Hormônios vegetais. O crescimento e o desenvolvimento normais de uma planta são regulados, em parte, pelas ações estimulante e inibidora de hormônios antagônicos. Os principais hormônios das plantas são o ácido abscísico e três grupos de substâncias químicas: as auxinas, as giberelinas e as citocininas. As auxinas controlam o crescimento das plantas e também participam do controle da queda sazonal das folhas e dos frutos, assim como do estímulo ao desenvolvimento das raízes adventícias, dos frutos e das flores de muitas plantas.

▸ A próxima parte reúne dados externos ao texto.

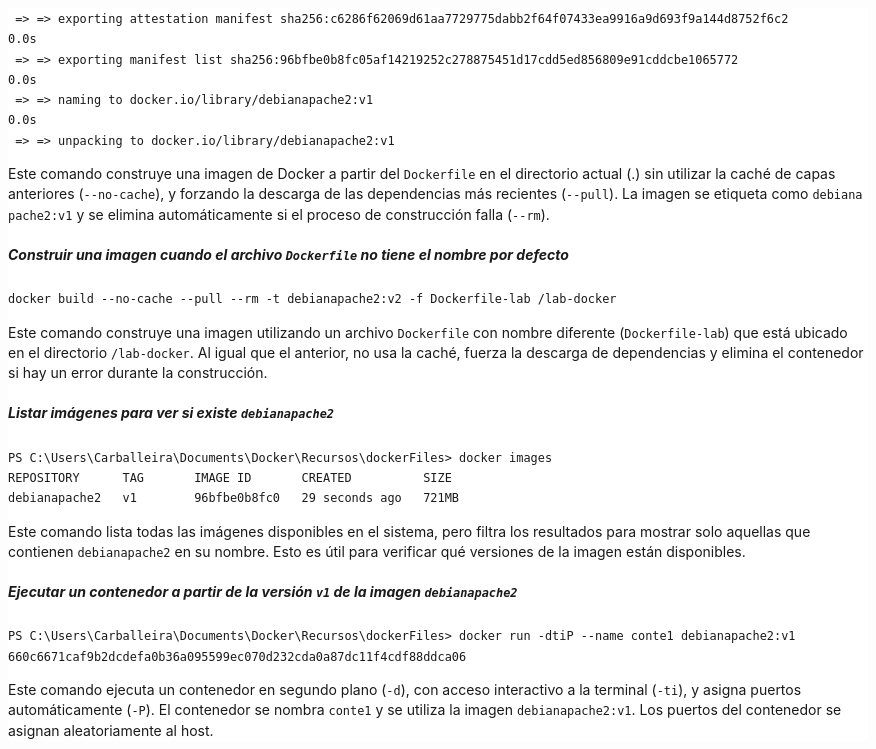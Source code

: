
 ```docker
 => => exporting attestation manifest sha256:c6286f62069d61aa7729775dabb2f64f07433ea9916a9d693f9a144d8752f6c2                                                                                 0.0s 
 => => exporting manifest list sha256:96bfbe0b8fc05af14219252c278875451d17cdd5ed856809e91cddcbe1065772                                                                                        0.0s 
 => => naming to docker.io/library/debianapache2:v1                                                                                                                                           0.0s 
 => => unpacking to docker.io/library/debianapache2:v1   
``` 

Este comando construye una imagen de Docker a partir del `Dockerfile` en el directorio actual (.) sin utilizar la caché de capas anteriores (`--no-cache`), y forzando la descarga de las dependencias más recientes (`--pull`). La imagen se etiqueta como `debianapache2:v1` y se elimina automáticamente si el proceso de construcción falla (`--rm`).

##### Construir una imagen cuando el archivo `Dockerfile` no tiene el nombre por defecto
```docker
docker build --no-cache --pull --rm -t debianapache2:v2 -f Dockerfile-lab /lab-docker
```

Este comando construye una imagen utilizando un archivo `Dockerfile` con nombre diferente (`Dockerfile-lab`) que está ubicado en el directorio `/lab-docker`. Al igual que el anterior, no usa la caché, fuerza la descarga de dependencias y elimina el contenedor si hay un error durante la construcción.

##### Listar imágenes para ver si existe `debianapache2`
```docker
PS C:\Users\Carballeira\Documents\Docker\Recursos\dockerFiles> docker images
REPOSITORY      TAG       IMAGE ID       CREATED          SIZE
debianapache2   v1        96bfbe0b8fc0   29 seconds ago   721MB
```

Este comando lista todas las imágenes disponibles en el sistema, pero filtra los resultados para mostrar solo aquellas que contienen `debianapache2` en su nombre. Esto es útil para verificar qué versiones de la imagen están disponibles.

##### Ejecutar un contenedor a partir de la versión `v1` de la imagen `debianapache2`
```docker
PS C:\Users\Carballeira\Documents\Docker\Recursos\dockerFiles> docker run -dtiP --name conte1 debianapache2:v1 
660c6671caf9b2dcdefa0b36a095599ec070d232cda0a87dc11f4cdf88ddca06
```

Este comando ejecuta un contenedor en segundo plano (`-d`), con acceso interactivo a la terminal (`-ti`), y asigna puertos automáticamente (`-P`). El contenedor se nombra `conte1` y se utiliza la imagen `debianapache2:v1`. Los puertos del contenedor se asignan aleatoriamente al host.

As giberelinas parecem influir no comprimento dos troncos. Nos caules jovens, incrementam a separação dos entrenós sem afetar o número de nós. Também induzem a formação enzimática em certas sementes e ativam a floração em algumas plantas. As citocininas estimulam a reprodução e a ampliação celular de frutos jovens, de vários tecidos de plantas vasculares e de sementes em desenvolvimento. Pesquisou-se, ainda, a intervenção dessas substâncias na inibição do envelhecimento e degradação de determinados tecidos.
Os efeitos estimulantes das giberelinas e citocininas no crescimento são contrabalançados pela ação oposta do ácido abscísico, que também inibe a transpiração, ao provocar o fechamento dos cistomas, órgãos de abertura através dos quais os vegetais regeneram seu fluxo gasoso.

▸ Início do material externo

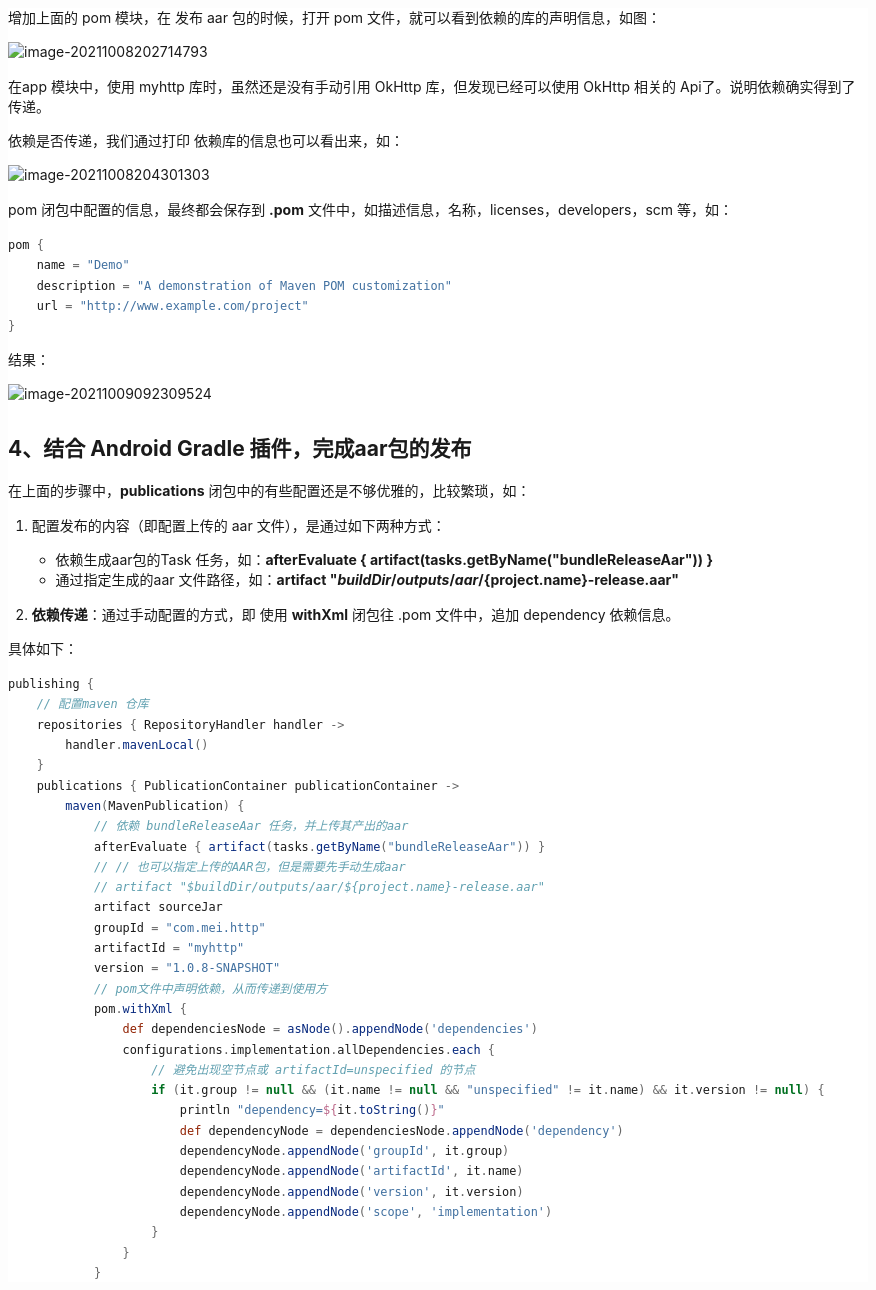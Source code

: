 增加上面的 pom 模块，在 发布 aar 包的时候，打开 pom 文件，就可以看到依赖的库的声明信息，如图：

![image-20211008202714793](https://raw.githubusercontent.com/meiSThub/BlogImage/master/2020/image-20211008202714793.png)

在app 模块中，使用 myhttp 库时，虽然还是没有手动引用 OkHttp 库，但发现已经可以使用 OkHttp 相关的 Api了。说明依赖确实得到了传递。

依赖是否传递，我们通过打印 依赖库的信息也可以看出来，如：

![image-20211008204301303](https://raw.githubusercontent.com/meiSThub/BlogImage/master/2020/image-20211008204301303.png)

pom 闭包中配置的信息，最终都会保存到 **.pom** 文件中，如描述信息，名称，licenses，developers，scm 等，如：

```groovy
pom {
    name = "Demo"
    description = "A demonstration of Maven POM customization"
    url = "http://www.example.com/project"
}
```

结果：

![image-20211009092309524](https://raw.githubusercontent.com/meiSThub/BlogImage/master/2020/image-20211009092309524.png)

## 4、结合 Android Gradle 插件，完成aar包的发布

在上面的步骤中，**publications** 闭包中的有些配置还是不够优雅的，比较繁琐，如：

1. 配置发布的内容（即配置上传的 aar 文件），是通过如下两种方式：
   * 依赖生成aar包的Task 任务，如：**afterEvaluate { artifact(tasks.getByName("bundleReleaseAar")) }**
   * 通过指定生成的aar 文件路径，如：**artifact "$buildDir/outputs/aar/${project.name}-release.aar"**

2. **依赖传递**：通过手动配置的方式，即 使用 **withXml** 闭包往 .pom 文件中，追加 dependency 依赖信息。

具体如下：

```groovy
publishing {
    // 配置maven 仓库
    repositories { RepositoryHandler handler ->
        handler.mavenLocal()
    }
    publications { PublicationContainer publicationContainer ->
        maven(MavenPublication) {
            // 依赖 bundleReleaseAar 任务，并上传其产出的aar
            afterEvaluate { artifact(tasks.getByName("bundleReleaseAar")) }
            // // 也可以指定上传的AAR包，但是需要先手动生成aar
            // artifact "$buildDir/outputs/aar/${project.name}-release.aar"
            artifact sourceJar
            groupId = "com.mei.http"
            artifactId = "myhttp"
            version = "1.0.8-SNAPSHOT"
            // pom文件中声明依赖，从而传递到使用方
            pom.withXml {
                def dependenciesNode = asNode().appendNode('dependencies')
                configurations.implementation.allDependencies.each {
                    // 避免出现空节点或 artifactId=unspecified 的节点
                    if (it.group != null && (it.name != null && "unspecified" != it.name) && it.version != null) {
                        println "dependency=${it.toString()}"
                        def dependencyNode = dependenciesNode.appendNode('dependency')
                        dependencyNode.appendNode('groupId', it.group)
                        dependencyNode.appendNode('artifactId', it.name)
                        dependencyNode.appendNode('version', it.version)
                        dependencyNode.appendNode('scope', 'implementation')
                    }
                }
            }
```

Hormônios animais. Embora se tenha demonstrado a ação hormonal em muitos animais invertebrados, entre os quais os vermes anelídeos, os crustáceos, insetos e moluscos, é nos vertebrados que o sistema endócrino atinge complexidade e desenvolvimento maiores. A glândula pituitária ou hipófise desempenha papel fundamental na coordenação de todo o sistema endócrino. As moléculas que libera, mediante a ação do hipotálamo, conhecidas como estimulantes hormonais ou tropinas, chegam aos principais órgãos do corpo e fazem-nos produzir hormônios de ação mais ou menos geral ou sintetizar, em maior ou menor quantidade, substâncias como as proteínas e gorduras.
No lóbulo anterior da hipófise, liberam-se: o ACTH (adrenocorticotrofina ou adrenocorticotropina), que estimula o crescimento do córtex supra-renal; o TSH (tireotrofina), que leva a tireóide a produzir o respectivo hormônio; o STH (somatotropina ou hormônio de crescimento), que induz a síntese de proteínas e ativa o desenvolvimento corporal; a prolactina, que atua sobre as glândulas mamárias e provoca a produção do leite; o LH (hormônio luteinizante), responsável pela segregação de importantes hormônios femininos pelos ovários, e do masculino, pelos testículos; o FSH (hormônio folículo-estimulante); e o MSH (hormônio melanóforo-estimulante), que regula a dispersão do pigmento na pele. O lóbulo posterior da hipófise libera a oxitocina, que induz as contrações do útero durante o parto, e a vasopressina, ou hormônio antidiurético (ADH), que regula a reabsorção de água pelos rins.
Entre os principais hormônios produzidos em diferentes órgãos e glândulas distribuídos por todo o corpo e que respondem ao estímulo da hipófise devem citar-se a tiroxina, que ativa o metabolismo basal e a liberação de energia; a insulina, do pâncreas, que estimula a entrada das moléculas de glicose do sangue nas células dos tecidos hepático e muscular, onde se unem entre si em longas cadeias de glicogênio, e também induz a síntese de proteínas; a corticosterona, a cortisona, a aldosterona e outras, produzidas no córtex das cápsulas supra-renais; a adrenalina ou epinefrina, elaborada na medula dessas cápsulas, que aumenta o metabolismo basal, estimula a atividade respiratória e prepara o indivíduo para enfrentar situações de emergência; a testosterona, ou hormônio masculino, formado nos testículos; e o estradiol e a progesterona, produzidos nos ovários e relacionados, respectivamente, com o aparecimento dos caracteres sexuais secundários na mulher e seu ciclo menstrual.